Monday, September 13, 2010

Mexican Senate approves reform allowing more protection for migrants

While the legislation clearly got a push by external events such as the recent gruesome massacre of 72 Latin American immigrants in Tamaulipas, the Mexican Senate to its credit voted unamimously to approve a change to the Ley General de Población regarding the rights of immigrants and the duties of the Mexican state toward them. It improves on crucial areas such as:


- Guaranteeing medical attention to migrants by local, state, and federal authorites.
- Functionaries of the Interior ministry who abuses immigrants will be fined or fired
- Migrants, whether passing through Mexico or seeking to stay permanently, can legally denounce authorities for human rights abuses without fear of being turned in for deportation.
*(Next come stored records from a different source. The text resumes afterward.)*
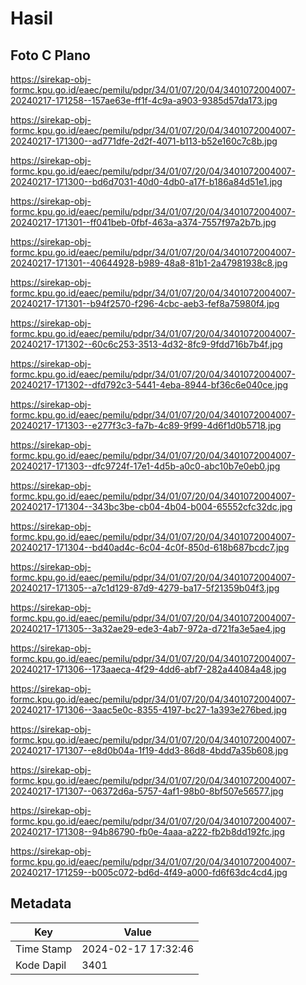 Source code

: # Hasil

## Foto C Plano

https://sirekap-obj-formc.kpu.go.id/eaec/pemilu/pdpr/34/01/07/20/04/3401072004007-20240217-171258--157ae63e-ff1f-4c9a-a903-9385d57da173.jpg

https://sirekap-obj-formc.kpu.go.id/eaec/pemilu/pdpr/34/01/07/20/04/3401072004007-20240217-171300--ad771dfe-2d2f-4071-b113-b52e160c7c8b.jpg

https://sirekap-obj-formc.kpu.go.id/eaec/pemilu/pdpr/34/01/07/20/04/3401072004007-20240217-171300--bd6d7031-40d0-4db0-a17f-b186a84d51e1.jpg

https://sirekap-obj-formc.kpu.go.id/eaec/pemilu/pdpr/34/01/07/20/04/3401072004007-20240217-171301--ff041beb-0fbf-463a-a374-7557f97a2b7b.jpg

https://sirekap-obj-formc.kpu.go.id/eaec/pemilu/pdpr/34/01/07/20/04/3401072004007-20240217-171301--40644928-b989-48a8-81b1-2a47981938c8.jpg

https://sirekap-obj-formc.kpu.go.id/eaec/pemilu/pdpr/34/01/07/20/04/3401072004007-20240217-171301--b94f2570-f296-4cbc-aeb3-fef8a75980f4.jpg

https://sirekap-obj-formc.kpu.go.id/eaec/pemilu/pdpr/34/01/07/20/04/3401072004007-20240217-171302--60c6c253-3513-4d32-8fc9-9fdd716b7b4f.jpg

https://sirekap-obj-formc.kpu.go.id/eaec/pemilu/pdpr/34/01/07/20/04/3401072004007-20240217-171302--dfd792c3-5441-4eba-8944-bf36c6e040ce.jpg

https://sirekap-obj-formc.kpu.go.id/eaec/pemilu/pdpr/34/01/07/20/04/3401072004007-20240217-171303--e277f3c3-fa7b-4c89-9f99-4d6f1d0b5718.jpg

https://sirekap-obj-formc.kpu.go.id/eaec/pemilu/pdpr/34/01/07/20/04/3401072004007-20240217-171303--dfc9724f-17e1-4d5b-a0c0-abc10b7e0eb0.jpg

https://sirekap-obj-formc.kpu.go.id/eaec/pemilu/pdpr/34/01/07/20/04/3401072004007-20240217-171304--343bc3be-cb04-4b04-b004-65552cfc32dc.jpg

https://sirekap-obj-formc.kpu.go.id/eaec/pemilu/pdpr/34/01/07/20/04/3401072004007-20240217-171304--bd40ad4c-6c04-4c0f-850d-618b687bcdc7.jpg

https://sirekap-obj-formc.kpu.go.id/eaec/pemilu/pdpr/34/01/07/20/04/3401072004007-20240217-171305--a7c1d129-87d9-4279-ba17-5f21359b04f3.jpg

https://sirekap-obj-formc.kpu.go.id/eaec/pemilu/pdpr/34/01/07/20/04/3401072004007-20240217-171305--3a32ae29-ede3-4ab7-972a-d721fa3e5ae4.jpg

https://sirekap-obj-formc.kpu.go.id/eaec/pemilu/pdpr/34/01/07/20/04/3401072004007-20240217-171306--173aaeca-4f29-4dd6-abf7-282a44084a48.jpg

https://sirekap-obj-formc.kpu.go.id/eaec/pemilu/pdpr/34/01/07/20/04/3401072004007-20240217-171306--3aac5e0c-8355-4197-bc27-1a393e276bed.jpg

https://sirekap-obj-formc.kpu.go.id/eaec/pemilu/pdpr/34/01/07/20/04/3401072004007-20240217-171307--e8d0b04a-1f19-4dd3-86d8-4bdd7a35b608.jpg

https://sirekap-obj-formc.kpu.go.id/eaec/pemilu/pdpr/34/01/07/20/04/3401072004007-20240217-171307--06372d6a-5757-4af1-98b0-8bf507e56577.jpg

https://sirekap-obj-formc.kpu.go.id/eaec/pemilu/pdpr/34/01/07/20/04/3401072004007-20240217-171308--94b86790-fb0e-4aaa-a222-fb2b8dd192fc.jpg

https://sirekap-obj-formc.kpu.go.id/eaec/pemilu/pdpr/34/01/07/20/04/3401072004007-20240217-171259--b005c072-bd6d-4f49-a000-fd6f63dc4cd4.jpg


## Metadata

| Key        | Value               |
| ---------- | ------------------- |
| Time Stamp | 2024-02-17 17:32:46 |
| Kode Dapil | 3401                |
All these aspects were treated in an excellent report by Amnesty International earlier this year. While much remains - indeed, much of Mexico's thunder against the treatment of Mexicans in the United States is undermined by its own inadequate protection of migrants in Mexico - this is a huge step forward.
As PRD Senator Rubén Fernando Velázquez declared, cThe time has come for us not to criminalize migrants who pass by our country."


The Chamber of Deputies, the lower house of Congress, voted on the legislation in March, and it will become law as soon as it is published officially in the Diario Oficial de la Federación.